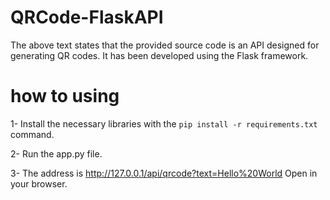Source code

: # QRCode-FlaskAPI
The above text states that the provided source code is an API designed for generating QR codes. It has been developed using the Flask framework.

# how to using
1- Install the necessary libraries with the `pip install -r requirements.txt` command.

2- Run the app.py file.

3- The address is http://127.0.0.1/api/qrcode?text=Hello%20World Open in your browser.
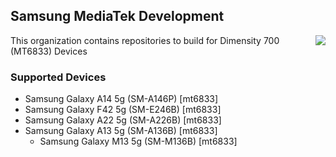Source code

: ## Samsung MediaTek Development
<img align="right"  src="https://www.businesskorea.co.kr/news/photo/202407/221733_223571_321.jpg">

This organization contains repositories to build for Dimensity 700 (MT6833) Devices

### Supported Devices
* Samsung Galaxy A14 5g (SM-A146P) [mt6833]
* Samsung Galaxy F42 5g (SM-E246B) [mt6833]
* Samsung Galaxy A22 5g (SM-A226B) [mt6833]
* Samsung Galaxy A13 5g (SM-A136B) [mt6833]
  - Samsung Galaxy M13 5g (SM-M136B) [mt6833]

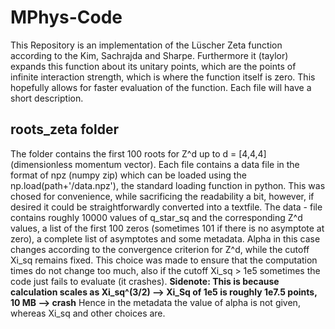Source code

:
<!--ts-->
<!--te-->

# MPhys-Code
This Repository is an implementation of the Lüscher Zeta function according to the Kim, Sachrajda and Sharpe. Furthermore it (taylor) expands this function about its unitary points, which are the points of infinite interaction strength, which is where the function itself is zero. This hopefully allows for faster evaluation of the function. Each file will have a short description.



## roots_zeta folder
The folder contains the first 100 roots for Z^d up to d = [4,4,4] (dimensionless momentum vector). Each file contains a data file in the format of npz (numpy zip) which can be loaded using the np.load(path+'/data.npz'), the standard loading function in python. This was chosed for convenience, while sacrificing the readability a bit, however, if desired it could be straightforwardly converted into a textfile.
The data - file contains roughly 10000 values of q_star_sq and the corresponding Z^d values, a list of the first 100 zeros (sometimes 101 if there is no asymptote at zero), a complete list of asymptotes and some metadata. Alpha in this case changes according to the convergence criterion for Z^d, while the cutoff Xi_sq remains fixed. This choice was made to ensure that the computation times do not change too much, also if the cutoff Xi_sq > 1e5 sometimes the code just fails to evaluate (it crashes). **Sidenote: This is because calculation scales as Xi_sq^(3/2) --> Xi_Sq of 1e5 is roughly 1e7.5 points, 10 MB --> crash** Hence in the metadata the value of alpha is not given, whereas Xi_sq and other choices are.
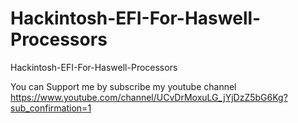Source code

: # Hackintosh-EFI-For-Haswell-Processors
Hackintosh-EFI-For-Haswell-Processors

You can Support me by subscribe my youtube channel https://www.youtube.com/channel/UCvDrMoxuLG_jYjDzZ5bG6Kg?sub_confirmation=1
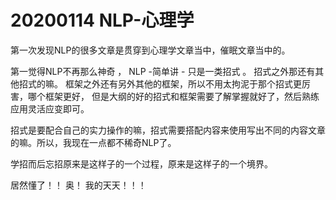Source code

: 
# 20200114 NLP-心理学

第一次发现NLP的很多文章是贯穿到心理学文章当中，催眠文章当中的。 

第一觉得NLP不再那么神奇 ， NLP -简单讲 - 只是一类招式 。  招式之外那还有其他招式的嘛。   框架之外还有另外其他的框架，所以不用太拘泥于那个招式更厉害，哪个框架更好， 但是大纲的好的招式和框架需要了解掌握就好了，然后熟练应用灵活应变即可。

招式是要配合自己的实力操作的嘛，招式需要搭配内容来使用写出不同的内容文章的嘛。所以，我现在一点都不稀奇NLP了。

学招而后忘招原来是这样子的一个过程，原来是这样子的一个境界。   

居然懂了！！ 奥！ 我的天天！！！

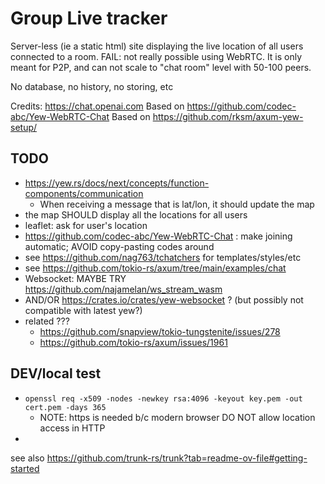# Group Live tracker

Server-less (ie a static html) site displaying the live location of all users connected to a room.
FAIL: not really possible using WebRTC. It is only meant for P2P, and can not scale to "chat room" level with 50-100 peers.

No database, no history, no storing, etc

Credits: https://chat.openai.com
Based on https://github.com/codec-abc/Yew-WebRTC-Chat
Based on https://github.com/rksm/axum-yew-setup/

## TODO

- https://yew.rs/docs/next/concepts/function-components/communication
  - When receiving a message that is lat/lon, it should update the map
- the map SHOULD display all the locations for all users
- leaflet: ask for user's location
- https://github.com/codec-abc/Yew-WebRTC-Chat : make joining automatic; AVOID copy-pasting codes around
- see https://github.com/nag763/tchatchers for templates/styles/etc
- see https://github.com/tokio-rs/axum/tree/main/examples/chat
- Websocket: MAYBE TRY https://github.com/najamelan/ws_stream_wasm
- AND/OR https://crates.io/crates/yew-websocket ? (but possibly not compatible with latest yew?)
- related ???
  - https://github.com/snapview/tokio-tungstenite/issues/278
  - https://github.com/tokio-rs/axum/issues/1961

## DEV/local test

- `openssl req -x509 -nodes -newkey rsa:4096 -keyout key.pem -out cert.pem -days 365`
  - NOTE: https is needed b/c modern browser DO NOT allow location access in HTTP
-

see also https://github.com/trunk-rs/trunk?tab=readme-ov-file#getting-started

──────

__ASSIGNED TASK__
Your answer must be the exact lines from the records above, from the one containing "5g (SM-A146P) [mt6833]" through the one containing "# MPhys-Code", both included, with every picture left out.

__ANSWER TO THE EXERCISE__
* Samsung Galaxy A14 5g (SM-A146P) [mt6833]
* Samsung Galaxy F42 5g (SM-E246B) [mt6833]
* Samsung Galaxy A22 5g (SM-A226B) [mt6833]
* Samsung Galaxy A13 5g (SM-A136B) [mt6833]
  - Samsung Galaxy M13 5g (SM-M136B) [mt6833]

Source code

:
<!--ts-->
<!--te-->

# MPhys-Code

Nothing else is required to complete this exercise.